I also have troubles with their study design. The paper reports on six different studies. In two of them, participants were asked to endorse one of the four mutually non-exclusive theories of dreaming currently prevailing in psychology. The participants rated their agreement with the theory on a scale of 1 to 7, but were then forced to select one theory with which they agreed the most. "Laypeople", as the authors insist on calling non-psychologists, rarely adhere to "leading theories" or formulate their attitudes in their terms. Forcing participants to choose from four vaguely and rather artificially formulated statements, in my opinion, introduces a bias into the study. For example, I would have been disqualified by this design, since I cannot agree with any of the options that they offer. If this were my study, I would bin the participants into four categories: "Dreams DO have meaning", "Dreams MAY have some purpose", "Dreams are just neuronal noise", "Other" (a catch-all category for alternative thinkers). Note also that the questionnaire that Tierney offers on his site presents the reader with the "hard" choice among four theories, no 1-7 rating.
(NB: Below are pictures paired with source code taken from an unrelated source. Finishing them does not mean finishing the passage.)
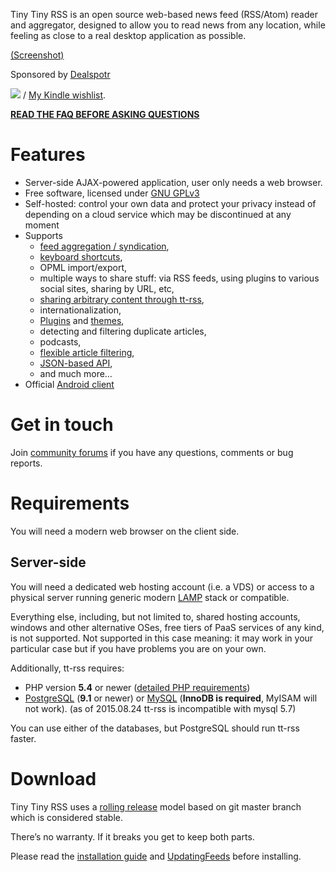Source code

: Tiny Tiny RSS is an open source web-based news feed (RSS/Atom) reader
and aggregator, designed to allow you to read news from any location,
while feeling as close to a real desktop application as possible.

<a target="_blank" href="http://tt-rss.org/images/15.20/1.png">(Screenshot)</a>

Sponsored by [Dealspotr](http://dealspotr.com/)

<a href="https://tt-rss.org/donate.html"><img src="https://tt-rss.org/images/btn_donate_SM.gif"></a> / <a href="http://www.amazon.com/gp/registry/wishlist/1EEXIVLAAB4WG/ref=topnav_lists_1">My Kindle wishlist</a>.

**[READ THE FAQ BEFORE ASKING QUESTIONS](FAQ)**

Features
========

-   Server-side AJAX-powered application, user only needs a web browser.
-   Free software, licensed under [GNU
    GPLv3](http://www.gnu.org/copyleft/gpl.html)
-   Self-hosted: control your own data and protect your privacy instead
    of depending on a cloud service which may be discontinued at any
    moment
-   Supports
    -   [feed aggregation / syndication](GeneratedFeeds),
    -   [keyboard shortcuts](KeyboardShortcuts),
    -   OPML import/export,
    -   multiple ways to share stuff: via RSS feeds, using plugins to
        various social sites, sharing by URL, etc,
    -   [sharing arbitrary content through tt-rss](ShareAnything),
    -   internationalization,
    -   [Plugins](Plugins) and [themes](Themes),
    -   detecting and filtering duplicate articles,
    -   podcasts,
    -   [flexible article filtering](ContentFilters),
    -   [JSON-based API](ApiReference),
    -   and much more…
-   Official [Android client](https://tt-rss.org/gitlab/fox/tt-rss-android)

Get in touch
============

Join [community forums](http://tt-rss.org/forum) if you have any questions, comments or bug reports.

Requirements
============

You will need a modern web browser on the client side.

Server-side
-----------

You will need a dedicated web hosting account (i.e. a VDS) or access to
a physical server running generic modern [LAMP](http://en.wikipedia.org/wiki/LAMP_(software_bundle)) stack or
compatible.

Everything else, including, but not limited to, shared hosting accounts,
windows and other alternative OSes, free tiers of PaaS services of any
kind, is not supported. Not supported in this case meaning: it may work
in your particular case but if you have problems you are on your own.

Additionally, tt-rss requires:

-   PHP version **5.4** or newer ([detailed PHP requirements](PhpCompatibilityNotes))
-   [PostgreSQL](http://www.postgresql.org) (**9.1** or newer) or
    [MySQL](http://www.mysql.com) (**InnoDB is required**, MyISAM will
    not work). (as of 2015.08.24 tt-rss is incompatible with mysql 5.7)

You can use either of the databases, but PostgreSQL should run tt-rss
faster.

Download
========

Tiny Tiny RSS uses a [rolling release](http://tt-rss.org/forum/viewtopic.php?f=10&t=3262) model based on git master branch which is considered stable.

There’s no warranty. If it breaks you get to keep both parts.

Please read the [installation guide](InstallationNotes) and [UpdatingFeeds](UpdatingFeeds) before installing.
The results are actually quite interesting. Indeed, the majority of students in three countries believe that dreams are meaningful. (Robert can breathe freely because there is a vast young audience for his work out there.:)) The authors insist on calling this viewpoint "Freudian". Somehow the proportion of these faithful Freudians is a lot higher among Indians (74%) than among Americans (56%) or South Koreans (65%). Anybody with even a scrap of common sense would see the irony in these numbers of "Freudians". The results simply suggest that in more traditional cultures more people think that dreams are meaningful, not that there are more followers of Freud in those cultures! Also quite striking is how many people would give priority to dream information about a plane crash over a conscious thought and even - even! - a government warning. But I'm afraid that by now there is plenty of empirical evidence about reliability of this last source.

I can go on and on nitpicking the authors' experimental technique, but that is useless. I just want to point out something else that I find peculiar. The article begins as follows:

"Eeach morning, many people glance suspiciously across the bed at the person who broke their heart moments before with imagined infidelities,..."
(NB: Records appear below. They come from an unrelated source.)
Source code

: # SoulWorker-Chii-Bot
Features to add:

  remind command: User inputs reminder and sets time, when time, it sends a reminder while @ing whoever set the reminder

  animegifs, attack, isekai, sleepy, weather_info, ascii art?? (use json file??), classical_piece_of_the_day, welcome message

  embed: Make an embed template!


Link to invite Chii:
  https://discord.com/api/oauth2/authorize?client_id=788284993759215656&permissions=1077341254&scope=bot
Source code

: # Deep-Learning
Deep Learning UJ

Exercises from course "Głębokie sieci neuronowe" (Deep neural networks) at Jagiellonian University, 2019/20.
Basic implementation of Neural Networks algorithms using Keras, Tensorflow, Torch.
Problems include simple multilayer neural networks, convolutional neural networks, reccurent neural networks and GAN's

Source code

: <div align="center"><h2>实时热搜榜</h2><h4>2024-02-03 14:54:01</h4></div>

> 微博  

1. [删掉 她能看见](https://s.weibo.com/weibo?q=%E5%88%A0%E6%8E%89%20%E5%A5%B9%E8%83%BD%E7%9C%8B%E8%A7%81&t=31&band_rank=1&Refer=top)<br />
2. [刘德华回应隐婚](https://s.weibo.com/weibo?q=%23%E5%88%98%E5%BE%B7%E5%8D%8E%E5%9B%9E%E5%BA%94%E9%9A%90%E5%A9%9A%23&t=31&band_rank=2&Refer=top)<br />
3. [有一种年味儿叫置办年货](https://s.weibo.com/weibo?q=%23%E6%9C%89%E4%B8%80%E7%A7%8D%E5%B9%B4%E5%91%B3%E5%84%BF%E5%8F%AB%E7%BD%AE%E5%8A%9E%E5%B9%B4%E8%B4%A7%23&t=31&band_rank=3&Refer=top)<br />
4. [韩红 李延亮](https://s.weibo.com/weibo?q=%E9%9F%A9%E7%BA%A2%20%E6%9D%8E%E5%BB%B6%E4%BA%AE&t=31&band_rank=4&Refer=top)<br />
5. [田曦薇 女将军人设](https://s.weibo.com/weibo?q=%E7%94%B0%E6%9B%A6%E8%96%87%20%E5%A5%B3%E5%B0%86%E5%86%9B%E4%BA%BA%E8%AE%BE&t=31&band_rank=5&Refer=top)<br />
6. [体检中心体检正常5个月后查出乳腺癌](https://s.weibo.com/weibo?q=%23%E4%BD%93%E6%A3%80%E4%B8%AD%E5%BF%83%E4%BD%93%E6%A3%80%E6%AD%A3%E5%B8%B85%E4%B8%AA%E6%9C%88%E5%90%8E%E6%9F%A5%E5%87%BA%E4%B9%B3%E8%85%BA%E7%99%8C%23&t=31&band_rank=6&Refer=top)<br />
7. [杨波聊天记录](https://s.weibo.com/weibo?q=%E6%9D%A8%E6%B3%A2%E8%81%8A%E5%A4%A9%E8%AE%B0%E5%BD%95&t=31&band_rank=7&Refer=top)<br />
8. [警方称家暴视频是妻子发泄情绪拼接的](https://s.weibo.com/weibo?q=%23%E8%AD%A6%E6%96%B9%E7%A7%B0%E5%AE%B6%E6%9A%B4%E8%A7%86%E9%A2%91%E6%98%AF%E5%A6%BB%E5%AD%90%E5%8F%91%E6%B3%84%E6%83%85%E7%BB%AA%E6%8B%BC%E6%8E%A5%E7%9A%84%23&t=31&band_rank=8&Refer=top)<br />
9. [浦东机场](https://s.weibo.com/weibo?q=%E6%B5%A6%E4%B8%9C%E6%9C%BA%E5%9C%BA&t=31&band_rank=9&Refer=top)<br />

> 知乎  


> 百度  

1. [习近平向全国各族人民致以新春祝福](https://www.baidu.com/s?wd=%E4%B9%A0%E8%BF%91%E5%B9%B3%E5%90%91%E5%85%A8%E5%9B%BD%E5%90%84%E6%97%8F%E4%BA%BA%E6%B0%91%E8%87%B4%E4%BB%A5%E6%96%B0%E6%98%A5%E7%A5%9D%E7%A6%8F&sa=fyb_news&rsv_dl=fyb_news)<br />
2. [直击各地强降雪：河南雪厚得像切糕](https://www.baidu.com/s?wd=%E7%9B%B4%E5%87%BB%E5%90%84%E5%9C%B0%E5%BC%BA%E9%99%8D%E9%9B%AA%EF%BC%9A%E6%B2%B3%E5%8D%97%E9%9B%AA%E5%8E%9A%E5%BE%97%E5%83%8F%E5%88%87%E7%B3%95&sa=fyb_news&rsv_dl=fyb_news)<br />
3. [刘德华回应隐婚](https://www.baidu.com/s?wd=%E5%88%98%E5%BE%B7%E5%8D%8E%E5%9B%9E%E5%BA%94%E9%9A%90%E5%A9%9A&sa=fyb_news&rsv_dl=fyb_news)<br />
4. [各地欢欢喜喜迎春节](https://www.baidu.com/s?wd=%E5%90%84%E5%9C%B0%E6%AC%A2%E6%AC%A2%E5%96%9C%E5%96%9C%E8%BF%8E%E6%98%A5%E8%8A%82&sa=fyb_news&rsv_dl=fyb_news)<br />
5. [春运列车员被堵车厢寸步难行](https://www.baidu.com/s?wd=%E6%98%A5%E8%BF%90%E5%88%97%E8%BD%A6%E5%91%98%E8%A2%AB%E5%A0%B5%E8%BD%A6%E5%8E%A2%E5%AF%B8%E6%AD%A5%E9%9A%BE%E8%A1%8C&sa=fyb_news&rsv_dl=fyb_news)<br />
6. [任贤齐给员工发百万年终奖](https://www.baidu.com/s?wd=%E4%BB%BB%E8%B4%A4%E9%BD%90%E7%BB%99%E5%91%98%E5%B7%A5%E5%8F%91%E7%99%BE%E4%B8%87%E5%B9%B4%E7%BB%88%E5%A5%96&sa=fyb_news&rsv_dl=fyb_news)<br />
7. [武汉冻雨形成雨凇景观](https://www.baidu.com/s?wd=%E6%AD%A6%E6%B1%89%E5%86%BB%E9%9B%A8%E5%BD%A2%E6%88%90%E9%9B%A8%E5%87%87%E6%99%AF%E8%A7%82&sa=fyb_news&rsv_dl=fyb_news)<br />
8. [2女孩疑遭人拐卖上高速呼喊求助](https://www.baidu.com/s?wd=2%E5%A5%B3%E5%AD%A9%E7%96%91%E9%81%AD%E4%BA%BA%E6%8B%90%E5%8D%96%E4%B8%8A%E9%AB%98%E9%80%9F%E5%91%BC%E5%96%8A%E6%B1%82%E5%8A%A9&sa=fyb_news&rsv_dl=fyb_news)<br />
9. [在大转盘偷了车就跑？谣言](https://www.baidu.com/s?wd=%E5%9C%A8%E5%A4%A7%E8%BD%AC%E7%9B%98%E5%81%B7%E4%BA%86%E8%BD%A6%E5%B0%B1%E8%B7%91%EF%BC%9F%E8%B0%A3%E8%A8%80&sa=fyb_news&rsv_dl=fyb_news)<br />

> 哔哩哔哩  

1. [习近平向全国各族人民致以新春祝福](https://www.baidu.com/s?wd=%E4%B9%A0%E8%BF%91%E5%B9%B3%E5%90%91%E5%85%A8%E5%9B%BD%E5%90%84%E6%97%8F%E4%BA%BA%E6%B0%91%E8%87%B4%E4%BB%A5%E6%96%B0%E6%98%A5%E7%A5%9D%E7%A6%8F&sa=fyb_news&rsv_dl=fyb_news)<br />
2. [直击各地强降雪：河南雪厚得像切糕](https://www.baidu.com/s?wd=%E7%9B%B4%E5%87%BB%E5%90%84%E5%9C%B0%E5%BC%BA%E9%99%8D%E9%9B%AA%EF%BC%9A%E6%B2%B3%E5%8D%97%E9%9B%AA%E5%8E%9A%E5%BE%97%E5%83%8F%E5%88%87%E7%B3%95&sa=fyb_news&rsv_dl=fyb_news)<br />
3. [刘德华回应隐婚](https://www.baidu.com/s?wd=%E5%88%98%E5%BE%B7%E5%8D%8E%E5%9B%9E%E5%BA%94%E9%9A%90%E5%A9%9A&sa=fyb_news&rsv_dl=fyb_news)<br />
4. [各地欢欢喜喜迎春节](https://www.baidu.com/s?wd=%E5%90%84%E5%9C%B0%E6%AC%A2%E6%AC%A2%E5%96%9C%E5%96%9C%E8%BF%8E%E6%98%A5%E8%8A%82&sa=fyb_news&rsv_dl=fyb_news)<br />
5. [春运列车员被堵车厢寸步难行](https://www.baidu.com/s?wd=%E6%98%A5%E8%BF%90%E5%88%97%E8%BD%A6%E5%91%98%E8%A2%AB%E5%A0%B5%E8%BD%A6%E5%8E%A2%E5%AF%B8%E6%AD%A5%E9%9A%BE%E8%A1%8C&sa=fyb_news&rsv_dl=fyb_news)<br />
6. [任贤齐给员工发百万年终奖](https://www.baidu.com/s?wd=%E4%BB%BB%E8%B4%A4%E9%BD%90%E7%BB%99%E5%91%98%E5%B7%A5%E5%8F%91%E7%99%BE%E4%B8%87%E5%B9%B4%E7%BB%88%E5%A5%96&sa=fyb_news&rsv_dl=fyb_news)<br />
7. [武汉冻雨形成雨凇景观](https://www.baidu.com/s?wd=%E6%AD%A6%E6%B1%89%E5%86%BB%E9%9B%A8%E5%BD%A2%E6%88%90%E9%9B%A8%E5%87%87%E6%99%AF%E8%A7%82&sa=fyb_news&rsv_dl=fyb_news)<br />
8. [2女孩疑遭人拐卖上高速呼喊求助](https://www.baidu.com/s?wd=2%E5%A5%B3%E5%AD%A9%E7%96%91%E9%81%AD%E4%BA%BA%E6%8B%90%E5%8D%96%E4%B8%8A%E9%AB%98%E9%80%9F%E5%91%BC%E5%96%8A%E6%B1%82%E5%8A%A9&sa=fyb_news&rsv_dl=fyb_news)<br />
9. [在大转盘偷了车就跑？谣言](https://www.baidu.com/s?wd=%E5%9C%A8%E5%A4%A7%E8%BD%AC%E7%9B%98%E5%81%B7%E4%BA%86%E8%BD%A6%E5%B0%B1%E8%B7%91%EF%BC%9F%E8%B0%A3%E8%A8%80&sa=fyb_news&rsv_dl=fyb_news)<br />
- really, each morning, many people do that? The theme of dream infidelity reappears again several times throughout the paper. In Discussion, the authors suggest that all those irrational dreams of spousal infidelity may lead to "suspicious accusations, alientating one's spouse and potentially provoking actual infidelity". Really??? I've heard plenty of stories of how boredom, disenchantment and lack of emotional fulfillment leads to cheating, but dreams as pathways to adultery, - this is something new! - unless you've seen Belle de jour too many times. But I can only wonder why two men with PhDs from Ivy League schools would come up with such a gem.
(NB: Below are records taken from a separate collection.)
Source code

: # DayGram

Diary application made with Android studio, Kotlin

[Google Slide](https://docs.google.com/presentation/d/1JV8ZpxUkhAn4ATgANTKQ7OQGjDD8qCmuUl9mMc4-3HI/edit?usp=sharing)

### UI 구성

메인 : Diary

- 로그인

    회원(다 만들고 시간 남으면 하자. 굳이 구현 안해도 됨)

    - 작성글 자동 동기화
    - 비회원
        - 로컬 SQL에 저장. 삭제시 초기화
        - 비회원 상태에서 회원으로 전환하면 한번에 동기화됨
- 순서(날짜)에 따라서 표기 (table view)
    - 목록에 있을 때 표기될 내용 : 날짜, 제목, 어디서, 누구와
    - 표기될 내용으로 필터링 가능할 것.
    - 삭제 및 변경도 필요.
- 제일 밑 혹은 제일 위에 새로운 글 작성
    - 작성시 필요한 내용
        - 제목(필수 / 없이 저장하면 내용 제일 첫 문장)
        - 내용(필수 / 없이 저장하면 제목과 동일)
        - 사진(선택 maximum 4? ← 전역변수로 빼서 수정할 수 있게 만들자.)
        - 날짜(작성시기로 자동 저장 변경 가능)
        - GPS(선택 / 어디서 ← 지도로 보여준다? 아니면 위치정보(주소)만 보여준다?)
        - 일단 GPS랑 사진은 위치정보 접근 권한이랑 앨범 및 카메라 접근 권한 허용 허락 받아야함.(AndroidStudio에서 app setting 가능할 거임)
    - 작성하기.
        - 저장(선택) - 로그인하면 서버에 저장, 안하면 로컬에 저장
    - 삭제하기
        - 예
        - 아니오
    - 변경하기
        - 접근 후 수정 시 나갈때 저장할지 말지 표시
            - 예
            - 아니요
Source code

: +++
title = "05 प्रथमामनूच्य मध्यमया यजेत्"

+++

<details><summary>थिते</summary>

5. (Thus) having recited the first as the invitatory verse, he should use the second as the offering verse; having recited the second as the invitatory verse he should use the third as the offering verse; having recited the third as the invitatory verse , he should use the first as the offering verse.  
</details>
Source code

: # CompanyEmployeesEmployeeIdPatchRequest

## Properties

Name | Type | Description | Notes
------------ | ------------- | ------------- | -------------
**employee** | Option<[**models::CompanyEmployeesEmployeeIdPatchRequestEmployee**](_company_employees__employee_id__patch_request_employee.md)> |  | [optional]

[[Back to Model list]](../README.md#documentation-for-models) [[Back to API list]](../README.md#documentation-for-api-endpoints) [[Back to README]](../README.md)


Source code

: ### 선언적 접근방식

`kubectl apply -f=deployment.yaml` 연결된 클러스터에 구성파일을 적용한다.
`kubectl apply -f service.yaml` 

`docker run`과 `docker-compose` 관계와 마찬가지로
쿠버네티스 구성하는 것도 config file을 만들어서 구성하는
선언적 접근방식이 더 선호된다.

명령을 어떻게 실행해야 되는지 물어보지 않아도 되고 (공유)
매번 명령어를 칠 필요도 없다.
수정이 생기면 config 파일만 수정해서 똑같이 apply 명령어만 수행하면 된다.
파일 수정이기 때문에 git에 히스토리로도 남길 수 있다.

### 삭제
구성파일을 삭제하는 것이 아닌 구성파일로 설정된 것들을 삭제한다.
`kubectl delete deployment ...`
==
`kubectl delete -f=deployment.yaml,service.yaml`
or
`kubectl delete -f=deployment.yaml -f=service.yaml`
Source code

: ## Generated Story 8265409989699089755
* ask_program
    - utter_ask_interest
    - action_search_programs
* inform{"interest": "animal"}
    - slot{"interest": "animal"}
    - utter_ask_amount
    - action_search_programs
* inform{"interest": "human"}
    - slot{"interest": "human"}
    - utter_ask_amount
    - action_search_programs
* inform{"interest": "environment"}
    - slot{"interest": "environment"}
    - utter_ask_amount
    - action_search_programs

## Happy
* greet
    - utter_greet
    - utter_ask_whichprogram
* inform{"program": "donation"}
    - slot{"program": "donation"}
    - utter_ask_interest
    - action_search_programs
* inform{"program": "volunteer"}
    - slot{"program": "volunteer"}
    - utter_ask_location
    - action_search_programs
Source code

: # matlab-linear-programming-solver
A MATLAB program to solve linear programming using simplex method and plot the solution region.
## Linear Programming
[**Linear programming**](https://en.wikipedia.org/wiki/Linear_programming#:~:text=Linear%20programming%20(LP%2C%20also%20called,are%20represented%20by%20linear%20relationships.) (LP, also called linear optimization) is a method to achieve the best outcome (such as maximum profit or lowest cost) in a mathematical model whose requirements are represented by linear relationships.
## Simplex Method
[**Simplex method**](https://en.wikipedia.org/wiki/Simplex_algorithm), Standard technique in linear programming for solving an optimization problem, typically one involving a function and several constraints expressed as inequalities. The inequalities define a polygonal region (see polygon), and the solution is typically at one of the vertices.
Again, the main problem with these publications is their lack of intellectual culture, logic, scholarship and critical thinking. And this is why I admire Robert's work and writing: he never insults my intelligence and possesses erudition that is extremely rare these days both among scientists - and "laypeople".

To conclude, another verbatim quote from Morewedge and Norton:

"Although researchers still debate the function and dream content's meaning, laypeople around the world appear to believe that dreams serve an important function and have meaning, revealing hidden truths."

Let them debate.

Robert Moss said...

Dear Louisa - Thank you very much indeed for your wonderfully thorough and cogent critique of the study on which Tierney's piece in the New York Times was based. You bring it home to us that (as always) there is no conflict between dreamers and real scientists; the conflict and confusion arise from BAD science. It is quite surreal to find the term "Freudian" used as the sole descriptor for people who think that dreams have meaning, especially when those people belong to cultures where Freud is largely unknown.